The day of my soup revelation, the Southern California sun was on fire and the humidity level at rare SoCal heights. It was a scorcher, the kind of day where you stave off the fiery air by seeking shelter inside overly air conditioned malls or cool, azure swimming pools.

My friend had been talking up one of her favorite local Korean BBQ joints and I was in town just for the day. I needed to try this place. Despite the heat, we braved the fierce smoke and glittering flames of the indoor grills. I was content with our selection of bulgogi and samgyeopsal, but my friend’s husband insisted we try naeng myun, one of his favorite childhood dishes, and major refreshment after the charred, spiced meats. He swore it would be just the thing to refresh our still-hungry, overheated bodies before we once again braved the torrid, dense air.

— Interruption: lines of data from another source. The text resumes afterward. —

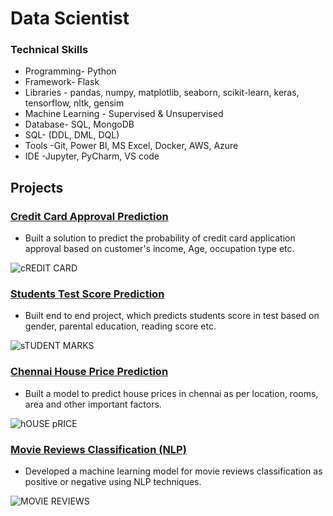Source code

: # Data Scientist

### Technical Skills

* Programming- Python 
* Framework- Flask 
* Libraries - pandas, numpy, matplotlib, seaborn, scikit-learn, keras, tensorflow, nltk, gensim 
* Machine Learning - Supervised & Unsupervised 
* Database- SQL, MongoDB 
* SQL- (DDL, DML, DQL) 
* Tools -Git, Power BI, MS Excel, Docker, AWS, Azure 
* IDE -Jupyter, PyCharm, VS code

## Projects

### [Credit Card Approval Prediction](https://github.com/mayank00927/credit_card_approval_end_to_end)
* Built a solution to predict the probability of credit card 
application approval based on customer's income, 
Age, occupation type etc. 

![cREDIT CARD](https://github.com/mayank00927/mayank00927.github.io/assets/96683686/d59e698b-8612-42dd-a515-f84a54770bf2)

### [Students Test Score Prediction](https://github.com/mayank00927/Students_Test_Score_Prediction)
* Built end to end project, which predicts students score 
in test based on gender, parental education, reading 
score etc. 

![sTUDENT MARKS](https://github.com/mayank00927/mayank00927.github.io/assets/96683686/56c2b69e-0429-4210-8108-f53f24459616)

### [Chennai House Price Prediction](https://github.com/mayank00927/Chennai_House_Price_EDA-_-Model_building)
* Built a model to predict house prices in chennai as 
per location, rooms, area and other important factors. 

![hOUSE pRICE](https://github.com/mayank00927/mayank00927.github.io/assets/96683686/e207cc59-a2c8-41fc-a80a-6a972361d212)

### [Movie Reviews Classification (NLP)](https://github.com/mayank00927/NLP_Movie_Review_Classification) 
* Developed a machine learning model for movie reviews 
classification as positive or negative using NLP 
techniques. 

![MOVIE REVIEWS](https://github.com/mayank00927/mayank00927.github.io/assets/96683686/42ee0924-b3d9-41c1-9dd3-c6f1af5561db)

Sipping and slurping the tangy, icy soup was a revelation. The broth is so subtle, the tangy soupcon of radish brine whirled into the slightly sweet beef stock danced a gustatory pas de deux on my tongue, the elegant interplay of sweet and sour. It was that taste-moment I realized I could live the rest of my life eating nothing but naeng myun. This was my new death row meal, that meal in which I would wholeheartedly indulge on my last night on earth. Everything about the dish struck a harmonious chord and the icy, refreshing broth couldn’t have been more soul-satisfying, the liquid lovingly licking our throats, a cool tingling spreading like the flames of the grill through our bodies.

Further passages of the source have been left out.